■ AIM OF THE EXERCISE:
Restate word for word the lines that run from the one containing "3. Aplicar Migraciones" to the last line of the data, both ends included.

■ INPUT DATA:
%%

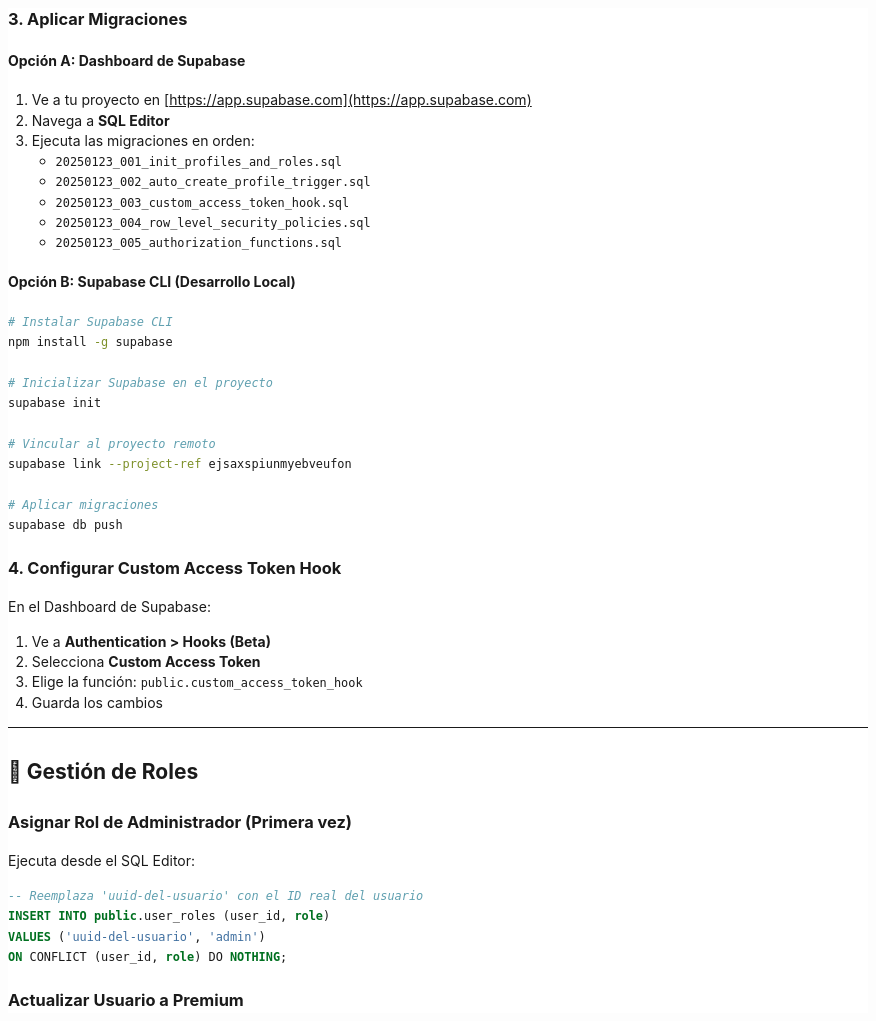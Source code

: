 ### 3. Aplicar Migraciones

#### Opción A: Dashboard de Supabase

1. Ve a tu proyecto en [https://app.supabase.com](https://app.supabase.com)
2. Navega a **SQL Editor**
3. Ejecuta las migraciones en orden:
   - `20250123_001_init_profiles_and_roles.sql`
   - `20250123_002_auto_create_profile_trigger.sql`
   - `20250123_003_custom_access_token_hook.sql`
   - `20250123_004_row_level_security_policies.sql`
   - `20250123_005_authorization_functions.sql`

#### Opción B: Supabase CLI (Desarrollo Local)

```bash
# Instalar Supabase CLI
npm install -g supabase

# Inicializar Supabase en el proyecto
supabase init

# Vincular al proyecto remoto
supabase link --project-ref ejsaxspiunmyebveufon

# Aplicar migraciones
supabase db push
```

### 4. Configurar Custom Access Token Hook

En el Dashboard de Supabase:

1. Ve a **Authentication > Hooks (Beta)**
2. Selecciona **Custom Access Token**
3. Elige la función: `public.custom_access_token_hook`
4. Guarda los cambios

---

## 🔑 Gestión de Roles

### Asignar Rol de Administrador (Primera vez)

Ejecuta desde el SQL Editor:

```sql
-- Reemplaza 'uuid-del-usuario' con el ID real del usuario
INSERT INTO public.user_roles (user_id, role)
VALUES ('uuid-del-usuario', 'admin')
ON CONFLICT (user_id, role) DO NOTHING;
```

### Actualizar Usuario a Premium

%%

■ ANSWER SECTION:
: ### 3. Aplicar Migraciones

#### Opción A: Dashboard de Supabase

1. Ve a tu proyecto en [https://app.supabase.com](https://app.supabase.com)
2. Navega a **SQL Editor**
3. Ejecuta las migraciones en orden:
   - `20250123_001_init_profiles_and_roles.sql`
   - `20250123_002_auto_create_profile_trigger.sql`
   - `20250123_003_custom_access_token_hook.sql`
   - `20250123_004_row_level_security_policies.sql`
   - `20250123_005_authorization_functions.sql`

#### Opción B: Supabase CLI (Desarrollo Local)

```bash
# Instalar Supabase CLI
npm install -g supabase

# Inicializar Supabase en el proyecto
supabase init

# Vincular al proyecto remoto
supabase link --project-ref ejsaxspiunmyebveufon

# Aplicar migraciones
supabase db push
```

### 4. Configurar Custom Access Token Hook

En el Dashboard de Supabase:

1. Ve a **Authentication > Hooks (Beta)**
2. Selecciona **Custom Access Token**
3. Elige la función: `public.custom_access_token_hook`
4. Guarda los cambios

---

## 🔑 Gestión de Roles

### Asignar Rol de Administrador (Primera vez)

Ejecuta desde el SQL Editor:

```sql
-- Reemplaza 'uuid-del-usuario' con el ID real del usuario
INSERT INTO public.user_roles (user_id, role)
VALUES ('uuid-del-usuario', 'admin')
ON CONFLICT (user_id, role) DO NOTHING;
```

### Actualizar Usuario a Premium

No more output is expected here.